Sen. Elizabeth Warren and advocacy groups this week questioned why the Biden administration has not lifted the cap on refugee admissions as President Joe Biden promised after taking office.
Biden signed an executive order rolling back some of Trump’s refugee policies in his first weeks in office and in February announced that he would raise the refugee cap from its historic low of 15,000 under Trump to 62,500 and raise it further to 125,000 for the fiscal year beginning in October.
But Biden has not actually done so yet, and Trump’s historically low cap remains in effect.
As a result, Biden is on track to accept the fewest refugees of any modern president, including Trump, according to a new report from the nonprofit humanitarian aid group International Rescue Committee.
The Biden administration has admitted just 2,050 refugees thus far and is projected to accept just 4,510 refugees for the entire fiscal year, less than half the number admitted in Trump’s final year.
Questions mount:
“I don’t know the specific reason why [Biden] hasn’t signed, and it’s really unusual that he hasn’t signed,” Nazanin Ash, the IRC’s vice president for global policy and advocacy, told The Washington Post. “It is typically a standard, automatic last step in the process.”
Warren also said she does not “know why there’s a hold-up.”
“I want to understand why this hasn’t already happened,” she told HuffPost.
“I know the difficulties of going through the vetting process and can’t imagine the disappointment felt by too many as we postponed their ability to call the United States their home,” said Minnesota Rep.
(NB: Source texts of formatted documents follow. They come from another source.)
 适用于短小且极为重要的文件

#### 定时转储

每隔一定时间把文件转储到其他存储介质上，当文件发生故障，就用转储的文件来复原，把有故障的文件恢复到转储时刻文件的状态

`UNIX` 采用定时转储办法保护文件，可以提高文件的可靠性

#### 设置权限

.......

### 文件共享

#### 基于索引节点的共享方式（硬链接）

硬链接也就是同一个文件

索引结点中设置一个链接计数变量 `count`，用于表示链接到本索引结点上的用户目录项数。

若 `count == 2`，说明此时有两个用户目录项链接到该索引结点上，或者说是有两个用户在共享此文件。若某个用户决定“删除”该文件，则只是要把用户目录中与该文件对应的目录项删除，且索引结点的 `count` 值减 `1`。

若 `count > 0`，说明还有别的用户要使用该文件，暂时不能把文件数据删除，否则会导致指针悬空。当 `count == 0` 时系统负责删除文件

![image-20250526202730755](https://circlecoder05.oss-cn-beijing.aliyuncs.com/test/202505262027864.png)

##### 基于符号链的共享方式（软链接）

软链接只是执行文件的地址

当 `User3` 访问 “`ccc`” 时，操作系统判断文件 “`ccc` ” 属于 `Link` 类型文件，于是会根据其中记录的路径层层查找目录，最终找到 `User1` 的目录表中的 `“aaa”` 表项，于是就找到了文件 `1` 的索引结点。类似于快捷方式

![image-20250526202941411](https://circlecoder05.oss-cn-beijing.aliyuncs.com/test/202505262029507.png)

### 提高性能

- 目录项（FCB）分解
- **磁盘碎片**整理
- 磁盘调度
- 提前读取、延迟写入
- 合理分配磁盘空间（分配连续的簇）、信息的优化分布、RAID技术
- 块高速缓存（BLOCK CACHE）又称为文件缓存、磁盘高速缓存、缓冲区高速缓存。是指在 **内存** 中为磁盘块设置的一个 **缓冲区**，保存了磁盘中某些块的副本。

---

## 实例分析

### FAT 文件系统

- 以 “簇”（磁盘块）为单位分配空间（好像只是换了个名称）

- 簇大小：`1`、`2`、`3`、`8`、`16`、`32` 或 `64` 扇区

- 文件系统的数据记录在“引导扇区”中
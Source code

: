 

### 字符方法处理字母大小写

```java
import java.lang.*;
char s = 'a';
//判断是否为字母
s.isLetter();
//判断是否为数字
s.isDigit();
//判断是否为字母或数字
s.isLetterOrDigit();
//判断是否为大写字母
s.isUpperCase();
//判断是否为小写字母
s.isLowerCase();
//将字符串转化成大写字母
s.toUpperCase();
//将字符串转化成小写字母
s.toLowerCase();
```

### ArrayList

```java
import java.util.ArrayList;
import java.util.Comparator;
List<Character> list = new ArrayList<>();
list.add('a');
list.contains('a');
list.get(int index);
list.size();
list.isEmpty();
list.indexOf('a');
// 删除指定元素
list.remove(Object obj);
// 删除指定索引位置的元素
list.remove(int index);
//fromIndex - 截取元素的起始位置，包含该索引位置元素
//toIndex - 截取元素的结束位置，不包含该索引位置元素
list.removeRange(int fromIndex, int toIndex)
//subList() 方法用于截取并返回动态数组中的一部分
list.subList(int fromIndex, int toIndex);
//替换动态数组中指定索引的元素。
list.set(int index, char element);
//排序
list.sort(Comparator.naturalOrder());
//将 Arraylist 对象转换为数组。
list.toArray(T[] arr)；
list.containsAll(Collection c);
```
Ilhan Omar. “Abandoning those who fled unthinkable atrocities does not align with the values we hold as Americans—nor does it align with the promises set by this administration.”
No answer from White House:
The State Department deferred questions on the issue to the White House.
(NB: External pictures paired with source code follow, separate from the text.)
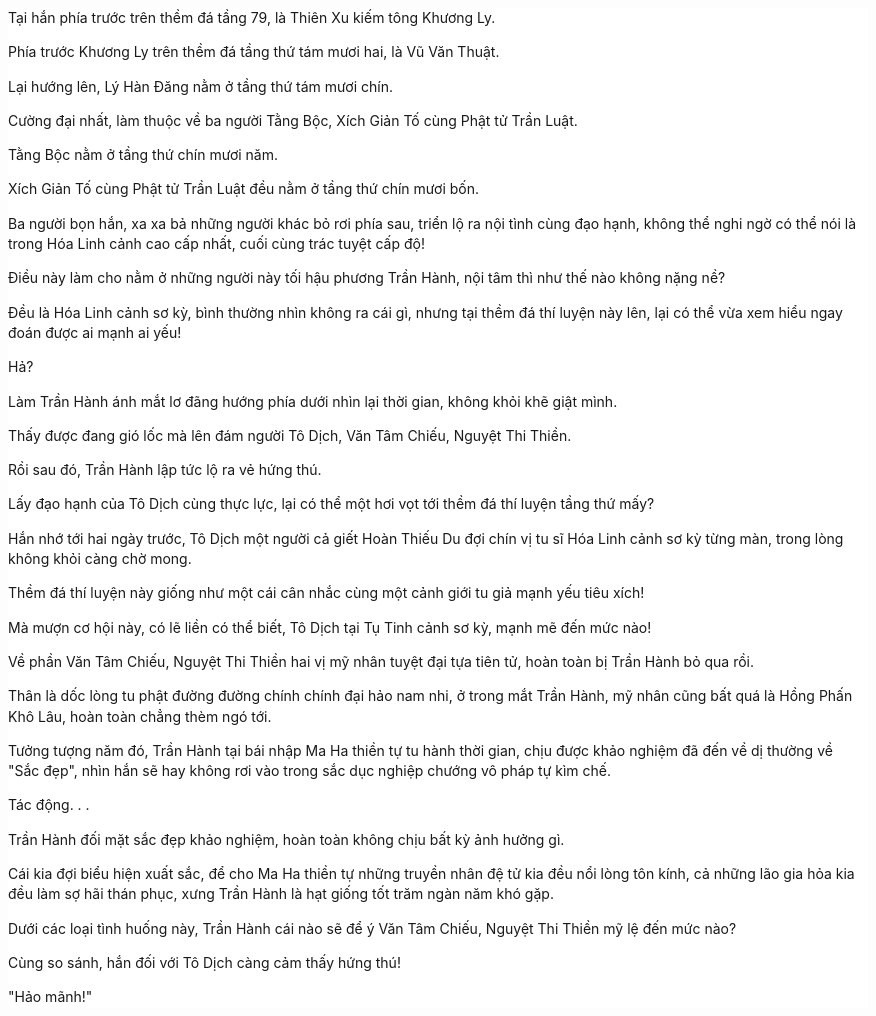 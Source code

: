 Tại hắn phía trước trên thềm đá tầng 79, là Thiên Xu kiếm tông Khương Ly.

Phía trước Khương Ly trên thềm đá tầng thứ tám mươi hai, là Vũ Văn Thuật.

Lại hướng lên, Lý Hàn Đăng nằm ở tầng thứ tám mươi chín.

Cường đại nhất, làm thuộc về ba người Tằng Bộc, Xích Giản Tố cùng Phật tử Trần Luật.

Tằng Bộc nằm ở tầng thứ chín mươi năm.

Xích Giản Tố cùng Phật tử Trần Luật đều nằm ở tầng thứ chín mươi bốn.

Ba người bọn hắn, xa xa bả những người khác bỏ rơi phía sau, triển lộ ra nội tình cùng đạo hạnh, không thể nghi ngờ có thể nói là trong Hóa Linh cảnh cao cấp nhất, cuối cùng trác tuyệt cấp độ!

Điều này làm cho nằm ở những người này tối hậu phương Trần Hành, nội tâm thì như thế nào không nặng nề?

Đều là Hóa Linh cảnh sơ kỳ, bình thường nhìn không ra cái gì, nhưng tại thềm đá thí luyện này lên, lại có thể vừa xem hiểu ngay đoán được ai mạnh ai yếu!

Hả?

Làm Trần Hành ánh mắt lơ đãng hướng phía dưới nhìn lại thời gian, không khỏi khẽ giật mình.

Thấy được đang gió lốc mà lên đám người Tô Dịch, Văn Tâm Chiếu, Nguyệt Thi Thiền.

Rồi sau đó, Trần Hành lập tức lộ ra vẻ hứng thú.

Lấy đạo hạnh của Tô Dịch cùng thực lực, lại có thể một hơi vọt tới thềm đá thí luyện tầng thứ mấy?

Hắn nhớ tới hai ngày trước, Tô Dịch một người cả giết Hoàn Thiếu Du đợi chín vị tu sĩ Hóa Linh cảnh sơ kỳ từng màn, trong lòng không khỏi càng chờ mong.

Thềm đá thí luyện này giống như một cái cân nhắc cùng một cảnh giới tu giả mạnh yếu tiêu xích!

Mà mượn cơ hội này, có lẽ liền có thể biết, Tô Dịch tại Tụ Tinh cảnh sơ kỳ, mạnh mẽ đến mức nào!

Về phần Văn Tâm Chiếu, Nguyệt Thi Thiền hai vị mỹ nhân tuyệt đại tựa tiên tử, hoàn toàn bị Trần Hành bỏ qua rồi.

Thân là dốc lòng tu phật đường đường chính chính đại hảo nam nhi, ở trong mắt Trần Hành, mỹ nhân cũng bất quá là Hồng Phấn Khô Lâu, hoàn toàn chẳng thèm ngó tới.

Tưởng tượng năm đó, Trần Hành tại bái nhập Ma Ha thiền tự tu hành thời gian, chịu được khảo nghiệm đã đến về dị thường về "Sắc đẹp", nhìn hắn sẽ hay không rơi vào trong sắc dục nghiệp chướng vô pháp tự kìm chế.

Tác động. . .

Trần Hành đối mặt sắc đẹp khảo nghiệm, hoàn toàn không chịu bất kỳ ảnh hưởng gì.

Cái kia đợi biểu hiện xuất sắc, để cho Ma Ha thiền tự những truyền nhân đệ tử kia đều nổi lòng tôn kính, cả những lão gia hỏa kia đều làm sợ hãi thán phục, xưng Trần Hành là hạt giống tốt trăm ngàn năm khó gặp.

Dưới các loại tình huống này, Trần Hành cái nào sẽ để ý Văn Tâm Chiếu, Nguyệt Thi Thiền mỹ lệ đến mức nào?

Cùng so sánh, hắn đối với Tô Dịch càng cảm thấy hứng thú!

"Hảo mãnh!"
“The president remains committed to raising the cap,” White House press secretary Jen Psaki told reporters last week. “When it’s signed, we will update you all.”
Outgoing White House border coordinator Roberta Jacobson told CNN last month that the administration would roll back Trump’s policies in a “deliberate way.”
“As we dismantle ... the Trump administration’s policies of cruelty, including those record-low levels of refugees, we have to make sure that we’re doing it in a way that is well considered and that responds to where the need is,” she said.